Why isn't the page /Rotate metadata enough to detect orientation?

Many legacy scanning utilities strip, misapply, or override the /Rotate directive during multiplexing, so it cannot be trusted alone. Use it as the first layer and fall back to a geometric text-flow estimate on a downsampled render when the metadata is absent or low-confidence.

How do I correct rotation without running out of memory on a large policy binder?

Open the source PDF read-only, correct only the affected page, and write that single page to scratch storage with insert_pdf rather than concatenating the whole document in memory. Peak resident memory then stays bounded to one page, keeping a 500-page binder under roughly 150 MB regardless of scan resolution.

What should happen when orientation confidence is too low to auto-correct?

Do not force a transformation. When geometric confidence falls below 0.85, raise a LowConfidenceRotation exception and route the page to the human-review fallback queue, because forcing a guess on watermark- or stamp-heavy pages corrupts the coordinate space more reliably than leaving it alone.

Why must each rotation produce an audit record?

State departments of insurance and NAIC data-governance reviewers treat undocumented automated modifications as integrity defects. An append-only record of the source hash, page index, detected angle, confidence, method, re-anchored media box, engine version, and timestamp makes every correction reconstructable and distinguishes automated deskew from manual override.

Handling Rotated Pages in Policy Documents

This guide is the deskew-and-orientation step inside the OCR Integration & Sync workflow, the synchronous correction that must run before any rasterized policy page reaches an OCR engine or a coordinate-based extractor.

Problem Statement

A ninety-degree rotation on a declarations page or a two-hundred-seventy-degree flip on a loss-run schedule silently breaks every assumption downstream extraction makes. Coordinate-based parsers anchor crop regions to a media box that no longer matches the visible text flow, table-boundary detection returns null grids, and OCR confidence collapses because the engine reads glyphs sideways.

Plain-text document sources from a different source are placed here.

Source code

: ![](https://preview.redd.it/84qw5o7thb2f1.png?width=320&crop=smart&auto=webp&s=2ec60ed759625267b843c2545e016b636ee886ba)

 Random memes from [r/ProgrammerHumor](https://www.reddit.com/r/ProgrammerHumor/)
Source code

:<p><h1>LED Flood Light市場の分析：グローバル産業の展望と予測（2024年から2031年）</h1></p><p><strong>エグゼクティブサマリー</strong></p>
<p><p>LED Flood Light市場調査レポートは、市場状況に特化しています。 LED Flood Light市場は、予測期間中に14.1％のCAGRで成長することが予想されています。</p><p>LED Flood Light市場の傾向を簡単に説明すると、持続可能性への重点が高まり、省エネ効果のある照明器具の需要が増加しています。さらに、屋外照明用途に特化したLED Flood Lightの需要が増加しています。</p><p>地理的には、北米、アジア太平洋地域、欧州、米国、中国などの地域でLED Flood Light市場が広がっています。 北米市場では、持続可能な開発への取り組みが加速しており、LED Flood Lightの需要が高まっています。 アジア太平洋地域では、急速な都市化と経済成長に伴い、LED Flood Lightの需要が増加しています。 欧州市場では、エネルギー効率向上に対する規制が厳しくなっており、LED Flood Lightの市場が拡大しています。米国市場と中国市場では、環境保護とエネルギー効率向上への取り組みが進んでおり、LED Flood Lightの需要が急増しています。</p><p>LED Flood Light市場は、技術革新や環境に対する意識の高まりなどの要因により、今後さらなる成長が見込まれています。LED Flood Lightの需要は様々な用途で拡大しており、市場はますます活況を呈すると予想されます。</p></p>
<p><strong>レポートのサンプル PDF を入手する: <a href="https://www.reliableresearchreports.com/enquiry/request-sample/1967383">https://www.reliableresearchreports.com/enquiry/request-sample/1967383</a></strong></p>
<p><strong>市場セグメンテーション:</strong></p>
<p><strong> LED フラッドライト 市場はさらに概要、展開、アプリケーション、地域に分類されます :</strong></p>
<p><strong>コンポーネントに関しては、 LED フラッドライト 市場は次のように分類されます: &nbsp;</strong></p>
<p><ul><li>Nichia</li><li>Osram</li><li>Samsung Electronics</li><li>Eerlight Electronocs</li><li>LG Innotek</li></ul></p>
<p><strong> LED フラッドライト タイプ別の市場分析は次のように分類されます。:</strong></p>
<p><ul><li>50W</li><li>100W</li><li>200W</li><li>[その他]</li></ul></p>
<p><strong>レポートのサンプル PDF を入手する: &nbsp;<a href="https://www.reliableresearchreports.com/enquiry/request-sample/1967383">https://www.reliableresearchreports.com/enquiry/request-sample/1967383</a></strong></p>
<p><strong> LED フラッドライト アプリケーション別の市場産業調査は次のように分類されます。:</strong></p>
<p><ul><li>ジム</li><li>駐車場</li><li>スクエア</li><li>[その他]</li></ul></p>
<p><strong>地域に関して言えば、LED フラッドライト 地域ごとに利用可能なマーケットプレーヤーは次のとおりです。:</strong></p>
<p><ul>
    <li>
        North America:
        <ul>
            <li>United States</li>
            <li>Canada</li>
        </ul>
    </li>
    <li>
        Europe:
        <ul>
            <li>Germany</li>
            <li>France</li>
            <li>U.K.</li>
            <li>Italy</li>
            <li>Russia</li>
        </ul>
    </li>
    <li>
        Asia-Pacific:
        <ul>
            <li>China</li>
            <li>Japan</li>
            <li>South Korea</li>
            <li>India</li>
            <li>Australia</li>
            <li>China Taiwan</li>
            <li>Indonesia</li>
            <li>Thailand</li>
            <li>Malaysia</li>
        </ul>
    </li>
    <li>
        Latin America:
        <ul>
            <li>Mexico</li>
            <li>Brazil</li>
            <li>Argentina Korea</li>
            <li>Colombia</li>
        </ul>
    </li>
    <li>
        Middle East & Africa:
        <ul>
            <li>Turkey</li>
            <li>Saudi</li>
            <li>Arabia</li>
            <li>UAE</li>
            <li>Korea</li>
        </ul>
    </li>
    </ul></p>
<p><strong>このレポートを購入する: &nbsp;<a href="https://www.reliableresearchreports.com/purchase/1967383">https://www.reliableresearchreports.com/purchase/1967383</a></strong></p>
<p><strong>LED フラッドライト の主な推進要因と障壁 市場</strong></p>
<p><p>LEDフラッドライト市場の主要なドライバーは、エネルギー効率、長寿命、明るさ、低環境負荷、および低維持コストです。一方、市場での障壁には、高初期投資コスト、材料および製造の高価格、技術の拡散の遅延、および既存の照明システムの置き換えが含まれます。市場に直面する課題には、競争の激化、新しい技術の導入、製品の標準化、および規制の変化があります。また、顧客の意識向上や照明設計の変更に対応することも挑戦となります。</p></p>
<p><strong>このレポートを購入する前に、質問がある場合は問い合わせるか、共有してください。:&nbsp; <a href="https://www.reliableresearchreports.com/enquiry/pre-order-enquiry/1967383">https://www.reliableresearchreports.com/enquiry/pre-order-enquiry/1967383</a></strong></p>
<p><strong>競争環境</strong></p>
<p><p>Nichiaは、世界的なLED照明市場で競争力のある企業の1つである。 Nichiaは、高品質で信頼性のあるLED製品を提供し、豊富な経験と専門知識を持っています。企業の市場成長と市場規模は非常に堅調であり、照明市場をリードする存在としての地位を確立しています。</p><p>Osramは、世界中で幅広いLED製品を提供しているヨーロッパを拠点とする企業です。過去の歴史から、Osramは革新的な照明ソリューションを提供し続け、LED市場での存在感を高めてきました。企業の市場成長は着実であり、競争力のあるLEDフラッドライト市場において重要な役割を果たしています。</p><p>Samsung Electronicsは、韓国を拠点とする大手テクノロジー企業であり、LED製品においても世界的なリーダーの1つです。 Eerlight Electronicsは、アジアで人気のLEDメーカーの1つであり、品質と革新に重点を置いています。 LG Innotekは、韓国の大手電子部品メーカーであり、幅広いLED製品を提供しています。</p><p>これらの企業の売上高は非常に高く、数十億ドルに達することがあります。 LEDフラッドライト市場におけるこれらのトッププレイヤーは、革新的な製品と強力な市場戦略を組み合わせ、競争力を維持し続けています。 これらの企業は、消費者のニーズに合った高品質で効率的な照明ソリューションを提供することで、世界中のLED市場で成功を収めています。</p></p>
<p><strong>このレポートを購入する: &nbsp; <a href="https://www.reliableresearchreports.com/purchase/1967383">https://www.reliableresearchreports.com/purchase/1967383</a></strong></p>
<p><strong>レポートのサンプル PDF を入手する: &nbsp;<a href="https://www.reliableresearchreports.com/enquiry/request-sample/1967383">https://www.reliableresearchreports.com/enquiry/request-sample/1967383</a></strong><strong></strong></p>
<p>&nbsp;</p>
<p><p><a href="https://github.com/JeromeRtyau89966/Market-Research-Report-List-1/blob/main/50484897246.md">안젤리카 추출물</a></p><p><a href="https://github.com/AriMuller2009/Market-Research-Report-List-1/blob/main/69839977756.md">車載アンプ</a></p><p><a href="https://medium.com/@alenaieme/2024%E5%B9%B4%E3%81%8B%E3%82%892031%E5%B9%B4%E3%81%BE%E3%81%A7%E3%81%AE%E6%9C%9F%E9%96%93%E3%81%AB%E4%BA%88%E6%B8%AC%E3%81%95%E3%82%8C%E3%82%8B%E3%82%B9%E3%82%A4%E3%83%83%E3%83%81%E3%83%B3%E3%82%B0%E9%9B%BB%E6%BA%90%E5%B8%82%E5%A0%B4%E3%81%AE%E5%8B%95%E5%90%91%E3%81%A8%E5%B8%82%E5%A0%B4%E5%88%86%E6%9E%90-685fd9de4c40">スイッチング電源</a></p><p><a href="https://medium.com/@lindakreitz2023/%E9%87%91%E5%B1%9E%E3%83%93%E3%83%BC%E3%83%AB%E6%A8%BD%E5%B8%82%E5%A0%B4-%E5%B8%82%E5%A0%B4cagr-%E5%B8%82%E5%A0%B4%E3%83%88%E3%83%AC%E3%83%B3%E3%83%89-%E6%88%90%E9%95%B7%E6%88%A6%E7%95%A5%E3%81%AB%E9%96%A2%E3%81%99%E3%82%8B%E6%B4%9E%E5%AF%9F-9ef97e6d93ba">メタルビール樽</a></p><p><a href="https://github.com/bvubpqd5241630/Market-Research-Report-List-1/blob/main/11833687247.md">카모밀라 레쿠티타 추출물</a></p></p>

The failure is rarely loud: the vendor still returns HTTP 200, the JSON still validates, and a $1,245.00 premium quietly becomes $12,450.00 once a displaced decimal lands in the wrong bounding box. Carrier submissions, scanned endorsements, and legacy binder compilations routinely mix portrait declarations, landscape loss runs, and rotated addendum scans inside a single file, so a document-wide rotation guess is never safe. This page resolves exactly that gap: deterministic per-page orientation detection, memory-safe correction, and an immutable record of every transformation applied.

Prerequisites

This pattern targets digitally-mixed and rasterized PDFs and assumes the surrounding pipeline already classifies documents by text density before this step runs.

Python 3.10+ (the code uses match and X | Y union syntax).
PyMuPDF==1.24.* (imported as fitz) for page-level matrix transforms over native C bindings.
numpy>=1.26 for the geometric orientation fallback on rasterized pages.
A writable scratch directory on fast local storage for the corrected intermediate, never the source bucket.
Documents already triaged so that digital-origin files with a usable text layer are handled by PDF Text Extraction with pdfplumber rather than forced through this rasterized path.

Pin the PyMuPDF minor version explicitly. Matrix and set_rotation semantics have shifted across major releases, and an unpinned upgrade is a classic source of silent coordinate drift.

Step-by-Step Implementation

Step 1 — Detect orientation with a dual-layer classifier

Never trust the page /Rotate integer alone; legacy scanning utilities strip or misapply it during multiplexing. Read the declared rotation first, then fall back to a geometric estimate from the rendered pixels when the metadata is absent or low-confidence. Each page is classified in isolation.

from __future__ import annotations

import logging
from dataclasses import dataclass

import fitz  # PyMuPDF
import numpy as np

logger = logging.getLogger("policy.rotation")

CONFIDENCE_FLOOR = 0.85


@dataclass(frozen=True, slots=True)
class OrientationResult:
    page_index: int
    angle: int          # normalized clockwise degrees: 0, 90, 180, 270
    confidence: float
    method: str         # "metadata" | "geometry"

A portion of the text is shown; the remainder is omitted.